Monday, Jan 23

You can also download a PDF copy of this lecture.

An outlier is an observation of a variable that is “extreme” relative to a given distribution. The question then is how do we identify which observation(s) is/are outliers?

Identifying Outliers Using Percentiles

We might define an outlier as any observation below a relatively small percentile, or above a relatively large percentile. One common definition is to identify the “middle 95%” of observations as not being outliers. So we can define an outlier as any observation that meets either of the following criteria.

The observation is below the 2.5th percentile.
The observation is above the 97.5th percentile.

Example: The following plot shows the cumulative distribution of a sample of observations of eruption durations for Old Faithful. (Note: This plot looks slightly different from one we saw earlier because this time I did not round the durations to the nearest 10th of a minute.)

Below I have “zoomed-in” on the 2.5th and 97.5th percentiles.

Example: Cumulative distributions and box plots of the data from the study on creativity and motivation. What scores would be outliers for each distribution if we use the 2.5th and 97.5th percentiles?

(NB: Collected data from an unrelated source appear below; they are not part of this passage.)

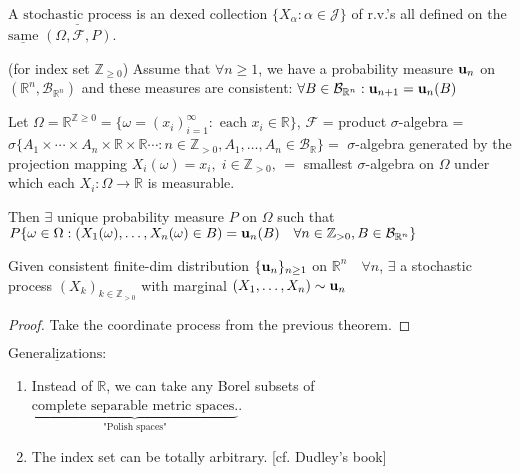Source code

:\documentclass[11pt]{article}
\begin{document}
\begin{definition}
    A $\underline{\text{stochastic process}}$ is an dexed collection 
    $\{ X_{\alpha}: \alpha \in \mathcal{J} \}$ of r.v.'s all defined on the $\underline{\text{same}}$
    $(\Omega, \mathcal{F}, P)$.
\end{definition}

\begin{theorem}
    (for index set $\mathbb{Z}_{\ge 0}$) Assume that $\forall n \ge 1$, we have a probability measure
    ${\mathbf{u}}_{n}$ on $(\mathbb{R}^{n}, \mathcal{B}_{\mathbb{R}^{n}})$ and these measures are 
    consistent: $\forall  B \in \mathcal{B}_{\mathbb{R}^{n}}: {\mathbf{u}}_{n+1} = 
    {\mathbf{u}}_{n}(B)$

    Let $\Omega = \mathbb{R}^{\mathbb{Z} \ge 0} = \{ \omega = (x_i)_{i=1}^{\infty}: 
    \text{ each } x_i \in \mathbb{R} \}$, $\mathcal{F}$ = product $\sigma$-algebra = 
    $\sigma \{ A_1 \times \cdots \times A_n \times \mathbb{R}
    \times \mathbb{R} \cdots: n \in \mathbb{Z}_{> 0}, A_1, 
    \ldots ,A_n \in \mathcal{B}_{\mathbb{R}} \} =$ $\sigma$-algebra generated by the projection mapping
    $X_{i}(\omega) =x_i, \; i \in \mathbb{Z}_{>0},\,=$ smallest $\sigma$-algebra on $\Omega$ under
    which each $X_{i}: \Omega \to \mathbb{R}$ is measurable.

    Then $\exists $ unique probability measure $P$ on $\Omega$ such that $P \{ 
        \omega \in \Omega: (X_{1}(\omega), \ldots ,X_n(\omega) \in B) = {\mathbf{u}}_{n}(B) \quad
        \forall n \in \mathbb{Z}_{>0}, B \in \mathcal{B}_{\mathbb{R}^{n}}
     \}$
\end{theorem}

\begin{theorem}
    Given consistent finite-dim distribution $\{ {\mathbf{u}}_{n} \}_{n \ge 1}$ on $\mathbb{R}^{n} \quad
    \forall n$, $\exists $ a stochastic process $(X_{k})_{k \in \mathbb{Z}_{>0}}$ with marginal
    $(X_1, \ldots ,X_n) \sim {\mathbf{u}}_{n}$
\end{theorem}
\begin{proof}
    Take the coordinate process from the previous theorem.
\end{proof}

$\underline{\text{Generalizations:}}$ 
\begin{enumerate}
    \item Instead of $\mathbb{R}$, we can take any Borel subsets of 
    $\underbrace{\text{complete separable metric spaces.}}_{\text{"Polish spaces"}}$.
    \item The index set can be totally arbitrary. [cf. Dudley's book]
\end{enumerate}
\end{document}
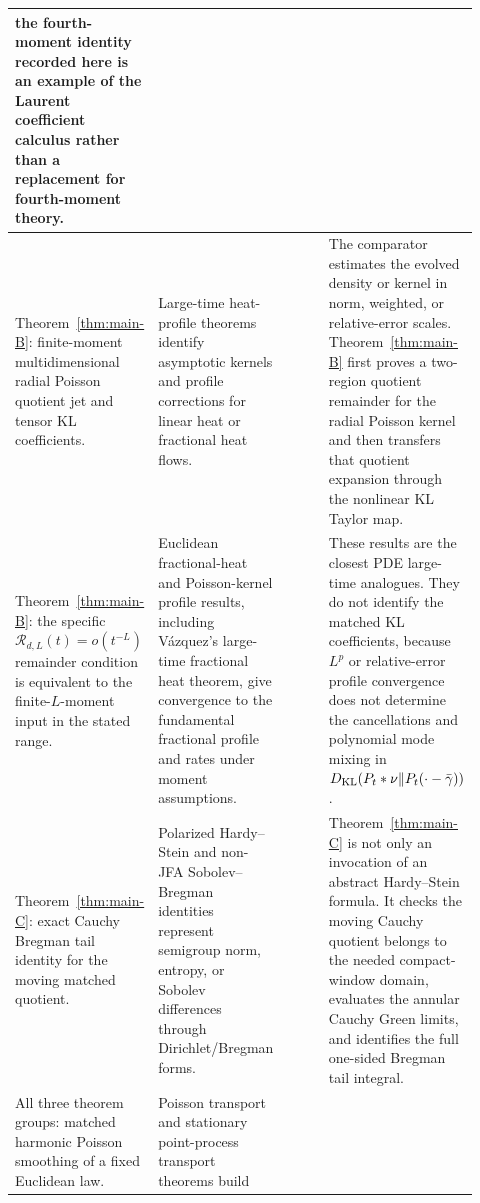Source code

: {\begin{longtable}{>{\raggedright\arraybackslash}p{0.22\linewidth}|%
>{\raggedright\arraybackslash}p{0.24\linewidth}|%
>{\raggedright\arraybackslash}p{0.14\linewidth}|%
>{\raggedright\arraybackslash}p{0.32\linewidth}}
the fourth-moment identity recorded here is an example of the Laurent
coefficient calculus rather than a replacement for fourth-moment theory.\\
\hline
Theorem~\ref{thm:main-B}: finite-moment multidimensional radial Poisson
quotient jet and tensor KL coefficients.
& Large-time heat-profile theorems identify asymptotic kernels and profile
corrections for linear heat or fractional heat flows.
& \cite{EscobedoZuazua1991,AnkerPapageorgiouZhang2023HeatSymmetricSpaces,
Vazquez2018FractionalHeatEuclidean,
IshigeKawakamiMichihisa2017,
IshigeKawakamiMichihisa2022RefinedFractional}
& The comparator estimates the evolved density or kernel in norm, weighted,
or relative-error scales.  Theorem~\ref{thm:main-B} first proves a
two-region quotient remainder for the radial Poisson kernel and then transfers
that quotient expansion through the nonlinear KL Taylor map.\\
\hline
Theorem~\ref{thm:main-B}: the specific
\(\mathcal R_{d,L}(t)=o(t^{-L})\) remainder condition is equivalent to the
finite-\(L\)-moment input in the stated range.
& Euclidean fractional-heat and Poisson-kernel profile results, including
V{\'a}zquez's large-time fractional heat theorem, give convergence to the
fundamental fractional profile and rates under moment assumptions.
& \cite{Vazquez2018FractionalHeatEuclidean,
FilaIshigeKawakami2012PoissonKernel,
Iwabuchi2015CriticalBurgersPoisson,
Papageorgiou2024FractionalLargeTime}
& These results are the closest PDE large-time analogues.  They do not
identify the matched KL coefficients, because \(L^p\) or relative-error
profile convergence does not determine the cancellations and polynomial mode
mixing in
\(D_{\rm KL}(P_t*\nu\|P_t(\cdot-\bar\gamma))\).\\
\hline
Theorem~\ref{thm:main-C}: exact Cauchy Bregman tail identity for the
moving matched quotient.
& Polarized Hardy--Stein and non-JFA Sobolev--Bregman identities represent
semigroup norm, entropy, or Sobolev differences through Dirichlet/Bregman
forms.
& \cite{BogdanGutowskiPietruskaPaluba2025PolarizedHardyStein,
GutowskiKwasnicki2025BeurlingDenySobolevBregman}
& Theorem~\ref{thm:main-C} is not only an invocation of an abstract
Hardy--Stein formula.  It checks the moving Cauchy quotient belongs to the
needed compact-window domain, evaluates the annular Cauchy Green limits, and
identifies the full one-sided Bregman tail integral.\\
\hline
All three theorem groups: matched harmonic Poisson smoothing of a fixed
Euclidean law.
& Poisson transport and stationary point-process transport theorems build

\end{longtable}}
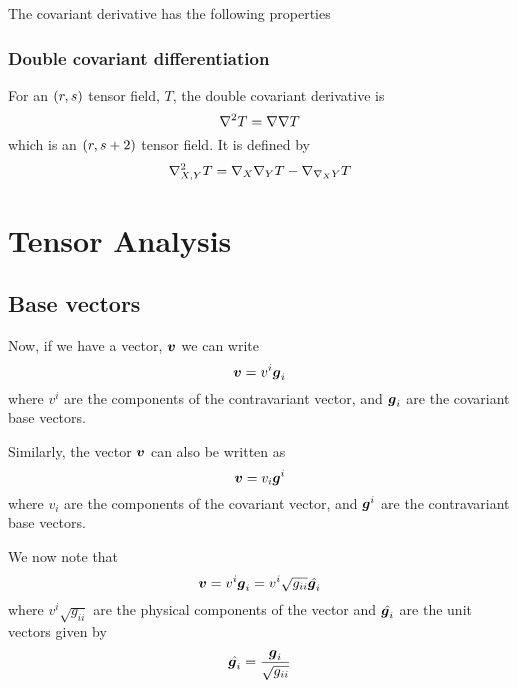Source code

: The covariant derivative has the following properties

\subsubsection{Double covariant differentiation}

For an $\left( r,s \right)$ tensor field, $T$, the double covariant derivative is
\begin{equation}
  \doublecovarderivop{}{T}=\covarderivop{}{\covarderivop{}{T}}
\end{equation}
which is an $\left( r,s+2 \right)$ tensor field. It is defined by
\begin{equation}
  \doublecovarderivop{X,Y}{T}=\covarderivop{X}{\covarderivop{Y}{T}}-\covarderivop{\connection{X}{Y}}{T}
\end{equation}

\section{Tensor Analysis}
\subsection{Base vectors}

Now, if we have a vector, $ \boldsymbol{v} $ we can write
\begin{equation}
   \boldsymbol{v} =v^{i} \boldsymbol{g} _{i}
\end{equation}
where $v^{i}$ are the components of the contravariant vector, and
$ \boldsymbol{g} _{i}$ are the covariant base vectors.

Similarly, the vector $ \boldsymbol{v} $ can also be written as 
\begin{equation}
   \boldsymbol{v} =v_{i} \boldsymbol{g} ^{i}
\end{equation}
where $v_{i}$ are the components of the covariant vector, and
$ \boldsymbol{g} ^{i}$ are the contravariant base vectors. 

We now note that
\begin{equation}
   \boldsymbol{v} =v^{i} \boldsymbol{g} _{i}=v^{i}\sqrt{g_{ii}}\hat{ \boldsymbol{g} _{i}}
\end{equation}
where $v^{i}\sqrt{g_{ii}}$ are the physical components of the vector and
$\hat{ \boldsymbol{g} _{i}}$ are the unit vectors given by
\begin{equation}
  \hat{ \boldsymbol{g} _{i}}=\dfrac{ \boldsymbol{g} _{i}}{\sqrt{g_{ii}}}
\end{equation}

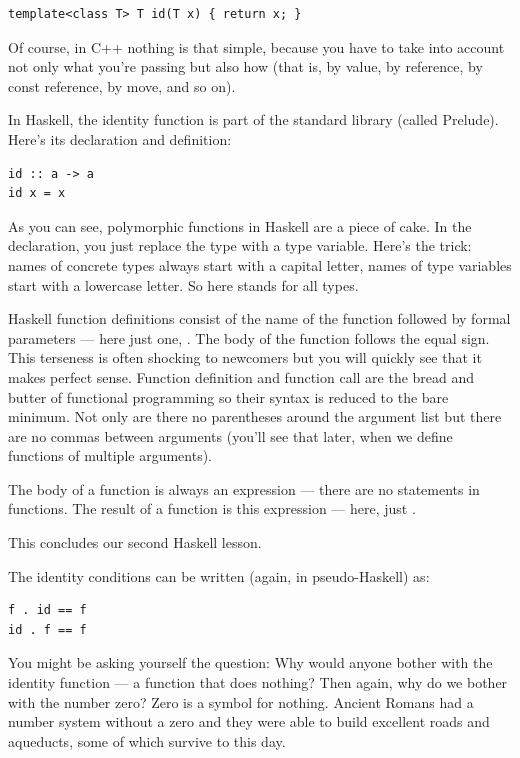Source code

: \begin{Verbatim}[commandchars=\\\{\}]
template<class T> T id(T x) { return x; }
\end{Verbatim}
Of course, in C++ nothing is that simple, because you have to take into
account not only what you're passing but also how (that is, by value, by
reference, by const reference, by move, and so on).

In Haskell, the identity function is part of the standard library
(called Prelude). Here's its declaration and definition:

\begin{Verbatim}[commandchars=\\\{\}]
id :: a -> a
id x = x
\end{Verbatim}
As you can see, polymorphic functions in Haskell are a piece of cake. In
the declaration, you just replace the type with a type variable. Here's
the trick: names of concrete types always start with a capital letter,
names of type variables start with a lowercase letter. So here
 stands for all types.

Haskell function definitions consist of the name of the function
followed by formal parameters --- here just one, . The body of
the function follows the equal sign. This terseness is often shocking to
newcomers but you will quickly see that it makes perfect sense. Function
definition and function call are the bread and butter of functional
programming so their syntax is reduced to the bare minimum. Not only are
there no parentheses around the argument list but there are no commas
between arguments (you'll see that later, when we define functions of
multiple arguments).

The body of a function is always an expression --- there are no
statements in functions. The result of a function is this expression ---
here, just .

This concludes our second Haskell lesson.

The identity conditions can be written (again, in pseudo-Haskell) as:

\begin{Verbatim}[commandchars=\\\{\}]
f . id == f
id . f == f
\end{Verbatim}
You might be asking yourself the question: Why would anyone bother with
the identity function --- a function that does nothing? Then again, why
do we bother with the number zero? Zero is a symbol for nothing. Ancient
Romans had a number system without a zero and they were able to build
excellent roads and aqueducts, some of which survive to this day.

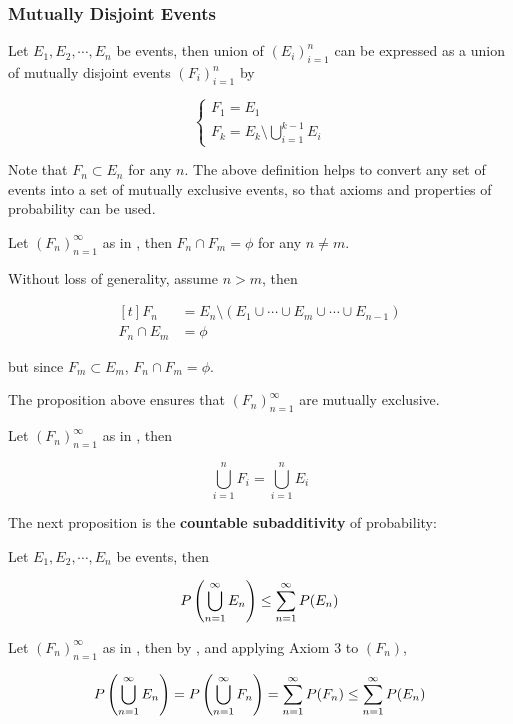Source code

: \documentclass[a4paper,12pt]{article}
\begin{document}
\subsubsection{Mutually Disjoint Events}
\begin{dft}
  Let $E_{1},E_{2},\cdots,E_{n}$ be events, then union of $(E_{i})_{i=1}^{n}$ can be expressed as a union of mutually disjoint events $(F_{i})_{i=1}^{n}$ by

  $$\begin{cases}
    F_{1}=E_{1}\\
    F_{k}=E_{k}\setminus\bigcup_{i=1}^{k-1}E_{i}
  \end{cases}$$\s
\end{dft}\n

Note that $F_{n}\subset E_{n}$ for any $n$. The above definition helps to convert any set of events into a set of mutually exclusive events, so that axioms and properties of probability can be used.\n

\begin{pst}
  Let $(F_{n})_{n=1}^{\infty}$ as in \rdft[\sctr{1}], then $F_{n}\cap F_{m}=\phi$ for any $n\neq m$.\n

  \prf Without loss of generality, assume $n>m$, then

  $$\begin{aligned}[t]
    F_{n}&=E_{n}\setminus(E_{1}\cup\cdots\cup E_{m}\cup\cdots\cup E_{n-1})\\
    F_{n}\cap E_{m}&=\phi
  \end{aligned}$$\s

  but since $F_{m}\subset E_{m}$, $F_{n}\cap F_{m}=\phi$.
\end{pst}\n

The proposition above ensures that $(F_{n})_{n=1}^{\infty}$ are mutually exclusive.\n

\begin{pst}
  Let $(F_{n})_{n=1}^{\infty}$ as in \rdft[\sctr{2}], then
  
  $$\bigcup_{i=1}^{n}F_{i}=\bigcup_{i=1}^{n}E_{i}$$\s
\end{pst}

The next proposition is the \textbf{countable subadditivity} of probability:\n

\begin{pst}
  Let $E_{1},E_{2},\cdots,E_{n}$ be events, then

  $$P\left( \bigcup_{n=1}^{\infty}E_{n}\right)\leq\sum_{n=1}^{\infty}P(E_{n})$$\s

  \prf Let $(F_{n})_{n=1}^{\infty}$ as in \rdft[\sctr{3}], then by \rpst[\sctr{2}], \rpst[\sctr{1}] and applying Axiom $3$ to $(F_{n})$,

  $$P\left( \bigcup_{n=1}^{\infty}E_{n}\right)=P\left( \bigcup_{n=1}^{\infty}F_{n}\right)=\sum_{n=1}^{\infty}P(F_{n})\leq\sum_{n=1}^{\infty}P(E_{n})$$
\end{pst}\n
\end{document}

Identifying Outliers Using the Empirical Rule

For an approximately normal distribution, we can use the empirical rule to find the “middle 95%” of observations as those observations within two standard deviations of the mean. So an outlier is any observation that meets either of the following two criteria.

The observation is less than $\bar{x} - 2s$ (i.e., $x < \bar{x} - 2s$ ).
The observation is greater than $\bar{x} + 2s$ (i.e., $x > \bar{x} + 2s$ ).

Example: Consider the following approximately normal distribution of a variable $x$ . The distribution has a mean of 50 and a standard deviation of 10. How do we know that, say, 25 and 72 are outliers, but that 36 and 62 are not?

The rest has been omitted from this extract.